Open Data Sumbission Guidelines
The Open Data Portal of the Ministry of Health Sri Lanka recommends all data publishers to read the Open Data Submission Guidelines before submitting their datasets to the Open Data Portal.
The Open Data Portal recommends any publisher to contact the Ministry of Health for any clariffication regarding the publisher guidelines.
Personally Identifiable Information
The data should not contain any personally identifiable information. The submitted dataset should be sufficiently anonymised using a suitable anonymization method. Datasets that contain personally identifiable information will be rejected and won’t be published on the open data portal. You can use a free and open source tool such as ARX or Amnesia to anonymise your datasets before submission.

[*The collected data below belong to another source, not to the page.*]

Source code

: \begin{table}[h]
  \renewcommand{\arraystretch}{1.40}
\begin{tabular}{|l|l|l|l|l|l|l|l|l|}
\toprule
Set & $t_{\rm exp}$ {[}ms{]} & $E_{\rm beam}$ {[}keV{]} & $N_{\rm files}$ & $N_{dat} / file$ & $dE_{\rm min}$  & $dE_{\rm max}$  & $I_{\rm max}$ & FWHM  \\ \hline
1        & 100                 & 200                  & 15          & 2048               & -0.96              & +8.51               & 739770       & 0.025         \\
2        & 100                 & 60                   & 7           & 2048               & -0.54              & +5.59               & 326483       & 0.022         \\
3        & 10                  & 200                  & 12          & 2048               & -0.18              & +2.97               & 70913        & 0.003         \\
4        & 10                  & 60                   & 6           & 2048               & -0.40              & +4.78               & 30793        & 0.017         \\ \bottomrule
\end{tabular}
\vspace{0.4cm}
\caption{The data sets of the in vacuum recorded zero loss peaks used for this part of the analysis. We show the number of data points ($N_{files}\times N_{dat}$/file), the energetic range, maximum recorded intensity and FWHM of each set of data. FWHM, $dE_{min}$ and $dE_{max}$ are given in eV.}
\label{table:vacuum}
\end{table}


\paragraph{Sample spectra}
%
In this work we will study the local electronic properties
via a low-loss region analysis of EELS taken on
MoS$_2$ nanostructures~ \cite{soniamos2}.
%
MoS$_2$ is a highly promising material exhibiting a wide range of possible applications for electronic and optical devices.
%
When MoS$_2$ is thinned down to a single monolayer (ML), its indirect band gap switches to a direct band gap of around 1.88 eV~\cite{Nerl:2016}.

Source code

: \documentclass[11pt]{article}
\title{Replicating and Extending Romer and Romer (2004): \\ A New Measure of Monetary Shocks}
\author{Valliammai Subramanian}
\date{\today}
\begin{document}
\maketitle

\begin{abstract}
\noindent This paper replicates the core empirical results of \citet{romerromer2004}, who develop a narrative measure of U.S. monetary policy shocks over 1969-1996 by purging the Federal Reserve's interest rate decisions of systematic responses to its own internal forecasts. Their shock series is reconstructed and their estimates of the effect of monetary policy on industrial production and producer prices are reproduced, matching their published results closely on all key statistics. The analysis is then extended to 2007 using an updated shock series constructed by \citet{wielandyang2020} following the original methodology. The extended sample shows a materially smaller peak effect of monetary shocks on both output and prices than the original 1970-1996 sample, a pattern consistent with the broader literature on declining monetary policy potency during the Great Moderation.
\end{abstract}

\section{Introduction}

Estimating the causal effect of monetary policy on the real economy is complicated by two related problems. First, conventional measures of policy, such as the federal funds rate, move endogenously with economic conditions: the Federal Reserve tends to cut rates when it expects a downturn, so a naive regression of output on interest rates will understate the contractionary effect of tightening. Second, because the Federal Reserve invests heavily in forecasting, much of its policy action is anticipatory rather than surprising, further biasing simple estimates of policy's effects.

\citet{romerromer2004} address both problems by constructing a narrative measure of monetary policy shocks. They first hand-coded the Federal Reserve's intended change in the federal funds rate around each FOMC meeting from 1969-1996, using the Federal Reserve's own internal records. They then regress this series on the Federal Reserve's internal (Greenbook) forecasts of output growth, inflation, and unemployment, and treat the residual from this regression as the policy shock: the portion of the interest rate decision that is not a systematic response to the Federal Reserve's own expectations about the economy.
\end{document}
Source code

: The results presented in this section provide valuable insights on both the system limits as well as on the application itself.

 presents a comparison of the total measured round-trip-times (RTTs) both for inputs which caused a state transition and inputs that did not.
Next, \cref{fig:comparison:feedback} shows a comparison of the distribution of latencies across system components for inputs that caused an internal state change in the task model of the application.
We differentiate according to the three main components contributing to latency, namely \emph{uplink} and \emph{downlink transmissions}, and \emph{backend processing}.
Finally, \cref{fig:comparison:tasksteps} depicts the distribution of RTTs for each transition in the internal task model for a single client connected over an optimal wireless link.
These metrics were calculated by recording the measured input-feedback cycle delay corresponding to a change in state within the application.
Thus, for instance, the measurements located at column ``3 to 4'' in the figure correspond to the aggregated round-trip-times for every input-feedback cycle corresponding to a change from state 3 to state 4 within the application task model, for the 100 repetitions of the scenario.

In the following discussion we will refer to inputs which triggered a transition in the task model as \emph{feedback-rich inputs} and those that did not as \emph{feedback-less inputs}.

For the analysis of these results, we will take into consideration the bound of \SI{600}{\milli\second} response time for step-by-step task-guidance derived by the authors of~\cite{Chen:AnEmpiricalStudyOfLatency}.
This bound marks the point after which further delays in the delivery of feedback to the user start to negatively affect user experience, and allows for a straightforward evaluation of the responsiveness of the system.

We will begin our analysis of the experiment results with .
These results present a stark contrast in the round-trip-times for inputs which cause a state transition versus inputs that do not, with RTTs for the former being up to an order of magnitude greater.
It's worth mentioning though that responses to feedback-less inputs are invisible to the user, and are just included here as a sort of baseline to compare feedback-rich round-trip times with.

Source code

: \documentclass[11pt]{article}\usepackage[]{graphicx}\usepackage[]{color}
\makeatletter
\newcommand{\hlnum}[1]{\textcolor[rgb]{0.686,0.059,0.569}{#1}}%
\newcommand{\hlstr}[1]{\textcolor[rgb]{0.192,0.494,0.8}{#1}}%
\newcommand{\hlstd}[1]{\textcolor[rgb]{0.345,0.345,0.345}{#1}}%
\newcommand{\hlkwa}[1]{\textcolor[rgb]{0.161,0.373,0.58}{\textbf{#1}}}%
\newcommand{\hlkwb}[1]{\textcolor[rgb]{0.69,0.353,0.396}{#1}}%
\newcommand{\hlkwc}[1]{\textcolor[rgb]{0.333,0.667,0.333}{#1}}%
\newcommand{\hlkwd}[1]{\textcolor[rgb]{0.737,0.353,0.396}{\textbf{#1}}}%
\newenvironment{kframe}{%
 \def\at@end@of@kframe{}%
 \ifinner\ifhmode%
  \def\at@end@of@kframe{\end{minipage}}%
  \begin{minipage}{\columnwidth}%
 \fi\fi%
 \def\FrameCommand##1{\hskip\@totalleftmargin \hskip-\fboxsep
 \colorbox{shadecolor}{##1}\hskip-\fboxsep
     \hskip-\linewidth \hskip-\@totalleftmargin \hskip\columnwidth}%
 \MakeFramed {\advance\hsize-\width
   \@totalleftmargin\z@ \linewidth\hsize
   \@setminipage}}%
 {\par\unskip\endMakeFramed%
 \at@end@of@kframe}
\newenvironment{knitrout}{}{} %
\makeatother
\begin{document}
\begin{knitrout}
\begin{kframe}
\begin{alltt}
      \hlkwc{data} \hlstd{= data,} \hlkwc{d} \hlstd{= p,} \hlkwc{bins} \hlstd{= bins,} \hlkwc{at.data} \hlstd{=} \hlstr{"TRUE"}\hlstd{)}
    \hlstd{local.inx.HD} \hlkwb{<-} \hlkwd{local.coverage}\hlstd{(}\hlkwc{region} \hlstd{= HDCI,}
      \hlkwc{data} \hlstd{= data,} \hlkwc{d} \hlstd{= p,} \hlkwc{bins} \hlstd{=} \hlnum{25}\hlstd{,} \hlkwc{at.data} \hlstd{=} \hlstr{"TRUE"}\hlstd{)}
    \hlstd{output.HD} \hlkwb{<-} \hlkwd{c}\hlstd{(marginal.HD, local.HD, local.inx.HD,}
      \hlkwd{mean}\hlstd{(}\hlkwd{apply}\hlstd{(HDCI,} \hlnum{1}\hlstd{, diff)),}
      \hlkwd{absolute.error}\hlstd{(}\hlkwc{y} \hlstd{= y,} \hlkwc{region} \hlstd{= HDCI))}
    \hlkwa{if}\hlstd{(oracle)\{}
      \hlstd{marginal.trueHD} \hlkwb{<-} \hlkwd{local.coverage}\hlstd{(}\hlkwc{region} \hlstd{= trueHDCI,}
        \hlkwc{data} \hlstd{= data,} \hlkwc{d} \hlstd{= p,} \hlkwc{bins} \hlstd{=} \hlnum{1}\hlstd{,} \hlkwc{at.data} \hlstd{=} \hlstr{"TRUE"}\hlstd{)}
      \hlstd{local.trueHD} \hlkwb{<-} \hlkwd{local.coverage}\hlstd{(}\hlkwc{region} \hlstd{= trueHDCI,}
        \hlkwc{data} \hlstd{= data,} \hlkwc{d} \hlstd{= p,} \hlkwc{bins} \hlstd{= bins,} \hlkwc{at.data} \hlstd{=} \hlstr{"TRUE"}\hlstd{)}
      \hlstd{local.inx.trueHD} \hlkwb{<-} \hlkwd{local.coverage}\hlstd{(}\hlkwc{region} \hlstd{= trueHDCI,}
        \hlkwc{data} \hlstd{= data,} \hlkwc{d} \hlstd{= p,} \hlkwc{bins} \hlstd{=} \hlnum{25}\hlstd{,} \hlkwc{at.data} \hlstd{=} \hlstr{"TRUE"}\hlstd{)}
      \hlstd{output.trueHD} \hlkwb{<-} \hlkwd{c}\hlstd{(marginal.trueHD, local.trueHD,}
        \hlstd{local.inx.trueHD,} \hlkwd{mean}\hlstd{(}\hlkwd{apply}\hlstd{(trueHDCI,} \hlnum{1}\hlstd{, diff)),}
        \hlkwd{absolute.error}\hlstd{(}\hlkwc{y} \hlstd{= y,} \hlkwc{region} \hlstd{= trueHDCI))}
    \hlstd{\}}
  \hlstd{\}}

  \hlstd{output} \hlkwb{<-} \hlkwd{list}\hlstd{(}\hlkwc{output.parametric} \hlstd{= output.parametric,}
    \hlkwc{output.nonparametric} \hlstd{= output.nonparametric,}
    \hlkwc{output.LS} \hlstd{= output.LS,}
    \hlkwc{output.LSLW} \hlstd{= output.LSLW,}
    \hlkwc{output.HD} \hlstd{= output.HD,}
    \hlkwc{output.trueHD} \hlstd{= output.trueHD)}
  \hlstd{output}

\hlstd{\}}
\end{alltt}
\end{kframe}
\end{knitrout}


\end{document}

Personally identifiable information that are not accepted in the open data portal include datasets containing,
- Address (addresses containing information of a geogrpahical location smaller than an MoH area)
- Telephone number
- Fax number
- Email address
- NIC / Passport number
- Personal health identifiers (PHN)
- BHT number
- Account number
- Certificate or licence number (SLMC number)
- Vehicle identification number (Vehicle license plate number, chasis number etc)
- Driving license number
- Biometric data (finger print, voice)
- Photographs that uniquely identify an individual
- Any other data element that uniquely identifies an individual
Machine Readable File Datasets
The dataset should be in a machine readable format, this means that users of the data should be able to download and use the dataset for analyzing purposes without significant effort. Machine readable file formats include XML, JSON, CSV, Microsoft Excel, HTML etc. PDF, image file formats such as JPEG, PNG do not qualify as machine readable file format, and publishers are requested not to submit datasets in a non machine readable file format.
Recommendations to the publishers, use datasets with following file formats,
Ethical Clearence in Research Data
If you are submitting data from a research the research should have obtained an ethical clearance from the respective board of study. Publishers are requested to submit documents of ethical clearance together with the dataset, and research data collected without proper ethical clearance will not be published on the open data portal.
If the dataset was composed by multiple authors, the publishers should obtain consent from all the authors of the dataset prior to submitting the dataset to the open data portal. Publishers should submit the letters of consent together with the datasets when submitting data to the open data portal.
Submit High Value Datasets
While all Open Data publication is encouraged, publishers may have limited resources, and therefore it is important to prioritize datasets that are submitted to the open data portal.
High value datasets mean documents, the re-use of which is associated with important benefits for society, the environment and the economy.
We encourage all publishers to submit high value datasets to the open data portal that will be beneficial for all users.
Select Suitable Dataset License
All datasets submitted to the open data portal should be associated with an open data license. This provides a clear understanding to the end user in which conditions the data can be reused after publication.
It is recommended to use Creative Commons Attribution 4.0 (CC By 4.0) license. Under the CC 4.0 the end users can,
- Share - Copy and redistribute the material in any medium or format.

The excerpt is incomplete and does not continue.